Exercise prompt » All lines in the data that hold the word "image" need copying.

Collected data
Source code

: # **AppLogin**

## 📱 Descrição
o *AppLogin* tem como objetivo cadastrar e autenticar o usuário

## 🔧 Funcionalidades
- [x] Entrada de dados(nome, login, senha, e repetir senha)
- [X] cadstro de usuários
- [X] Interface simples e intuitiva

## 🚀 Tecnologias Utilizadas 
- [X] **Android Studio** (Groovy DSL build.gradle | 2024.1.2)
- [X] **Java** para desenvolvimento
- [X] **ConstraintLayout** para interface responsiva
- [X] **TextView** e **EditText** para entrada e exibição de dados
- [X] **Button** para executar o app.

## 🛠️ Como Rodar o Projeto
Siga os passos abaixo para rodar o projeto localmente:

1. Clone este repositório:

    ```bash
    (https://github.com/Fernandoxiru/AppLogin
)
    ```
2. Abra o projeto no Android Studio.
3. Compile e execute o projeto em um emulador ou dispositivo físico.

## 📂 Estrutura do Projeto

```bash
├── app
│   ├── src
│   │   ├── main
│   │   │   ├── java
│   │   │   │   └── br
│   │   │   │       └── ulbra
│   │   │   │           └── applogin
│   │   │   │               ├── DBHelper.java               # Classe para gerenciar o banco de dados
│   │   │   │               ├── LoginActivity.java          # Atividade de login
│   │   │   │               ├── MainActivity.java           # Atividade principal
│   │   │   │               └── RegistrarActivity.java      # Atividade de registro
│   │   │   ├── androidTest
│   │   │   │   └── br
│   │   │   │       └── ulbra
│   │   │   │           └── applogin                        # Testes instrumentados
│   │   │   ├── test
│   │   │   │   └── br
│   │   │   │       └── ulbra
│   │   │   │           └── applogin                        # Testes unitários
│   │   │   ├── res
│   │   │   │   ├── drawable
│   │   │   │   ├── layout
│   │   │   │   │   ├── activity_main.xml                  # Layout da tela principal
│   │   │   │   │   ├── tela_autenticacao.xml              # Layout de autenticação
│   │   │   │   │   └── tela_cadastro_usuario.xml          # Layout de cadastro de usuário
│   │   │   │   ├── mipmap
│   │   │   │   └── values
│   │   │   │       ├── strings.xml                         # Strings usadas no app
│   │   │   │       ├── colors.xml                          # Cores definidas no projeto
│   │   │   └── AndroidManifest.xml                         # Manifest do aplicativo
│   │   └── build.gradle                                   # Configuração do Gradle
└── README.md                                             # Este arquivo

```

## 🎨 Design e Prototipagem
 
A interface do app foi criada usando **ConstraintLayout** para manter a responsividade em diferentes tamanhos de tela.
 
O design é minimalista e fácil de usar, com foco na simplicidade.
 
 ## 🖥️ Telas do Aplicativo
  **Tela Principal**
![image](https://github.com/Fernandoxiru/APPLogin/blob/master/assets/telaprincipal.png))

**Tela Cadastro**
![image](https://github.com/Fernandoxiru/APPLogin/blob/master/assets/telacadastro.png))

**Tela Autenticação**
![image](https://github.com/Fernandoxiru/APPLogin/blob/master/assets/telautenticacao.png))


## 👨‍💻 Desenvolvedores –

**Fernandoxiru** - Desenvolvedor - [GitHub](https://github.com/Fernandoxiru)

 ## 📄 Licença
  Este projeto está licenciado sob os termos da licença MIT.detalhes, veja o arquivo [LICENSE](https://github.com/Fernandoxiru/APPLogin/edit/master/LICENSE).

Reply to the exercise »
![image](https://github.com/Fernandoxiru/APPLogin/blob/master/assets/telaprincipal.png))
![image](https://github.com/Fernandoxiru/APPLogin/blob/master/assets/telacadastro.png))
![image](https://github.com/Fernandoxiru/APPLogin/blob/master/assets/telautenticacao.png))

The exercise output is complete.